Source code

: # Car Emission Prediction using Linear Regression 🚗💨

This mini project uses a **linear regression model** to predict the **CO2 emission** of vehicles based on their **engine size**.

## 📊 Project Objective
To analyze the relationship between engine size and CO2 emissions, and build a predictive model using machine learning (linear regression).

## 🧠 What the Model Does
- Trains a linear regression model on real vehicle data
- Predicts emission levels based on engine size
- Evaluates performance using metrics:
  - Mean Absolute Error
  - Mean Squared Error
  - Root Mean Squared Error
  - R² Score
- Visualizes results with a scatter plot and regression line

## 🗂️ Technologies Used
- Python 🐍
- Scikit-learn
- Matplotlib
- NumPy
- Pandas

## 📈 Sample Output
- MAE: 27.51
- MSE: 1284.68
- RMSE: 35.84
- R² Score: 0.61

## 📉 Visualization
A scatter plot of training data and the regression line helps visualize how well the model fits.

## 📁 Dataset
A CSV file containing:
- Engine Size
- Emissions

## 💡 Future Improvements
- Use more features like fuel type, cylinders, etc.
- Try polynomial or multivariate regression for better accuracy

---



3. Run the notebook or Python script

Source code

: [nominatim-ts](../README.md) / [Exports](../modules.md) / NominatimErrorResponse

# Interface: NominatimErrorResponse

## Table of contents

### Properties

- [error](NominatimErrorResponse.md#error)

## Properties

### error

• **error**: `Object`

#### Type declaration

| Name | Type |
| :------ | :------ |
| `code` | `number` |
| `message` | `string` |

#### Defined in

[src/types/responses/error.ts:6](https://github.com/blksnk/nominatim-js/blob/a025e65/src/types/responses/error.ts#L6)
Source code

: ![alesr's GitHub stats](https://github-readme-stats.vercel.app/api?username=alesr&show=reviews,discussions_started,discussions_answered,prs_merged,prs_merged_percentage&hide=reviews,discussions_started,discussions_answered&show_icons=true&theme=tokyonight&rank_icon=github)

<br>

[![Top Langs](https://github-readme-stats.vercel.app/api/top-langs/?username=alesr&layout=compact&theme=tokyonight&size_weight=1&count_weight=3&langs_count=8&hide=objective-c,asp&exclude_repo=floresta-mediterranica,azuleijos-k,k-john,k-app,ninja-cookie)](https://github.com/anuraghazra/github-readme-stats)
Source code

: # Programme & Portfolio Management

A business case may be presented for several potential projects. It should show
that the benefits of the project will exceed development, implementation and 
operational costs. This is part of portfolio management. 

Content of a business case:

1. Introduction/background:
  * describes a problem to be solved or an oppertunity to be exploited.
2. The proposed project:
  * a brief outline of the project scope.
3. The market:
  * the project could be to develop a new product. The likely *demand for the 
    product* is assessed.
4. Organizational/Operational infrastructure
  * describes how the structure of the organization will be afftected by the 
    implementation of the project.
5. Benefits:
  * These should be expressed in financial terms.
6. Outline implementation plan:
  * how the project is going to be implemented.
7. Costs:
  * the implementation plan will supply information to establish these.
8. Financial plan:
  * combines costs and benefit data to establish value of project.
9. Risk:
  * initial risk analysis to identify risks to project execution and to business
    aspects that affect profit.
═══
> **What is being asked**
Referring to the material above, set down exactly the lines between the line with "- Root Mean Squared Error" and the line with "- R² Score: 0.61", inclusive, and no other lines.

> **Worked solution**
  - Root Mean Squared Error
  - R² Score
- Visualizes results with a scatter plot and regression line

## 🗂️ Technologies Used
- Python 🐍
- Scikit-learn
- Matplotlib
- NumPy
- Pandas

## 📈 Sample Output
- MAE: 27.51
- MSE: 1284.68
- RMSE: 35.84
- R² Score: 0.61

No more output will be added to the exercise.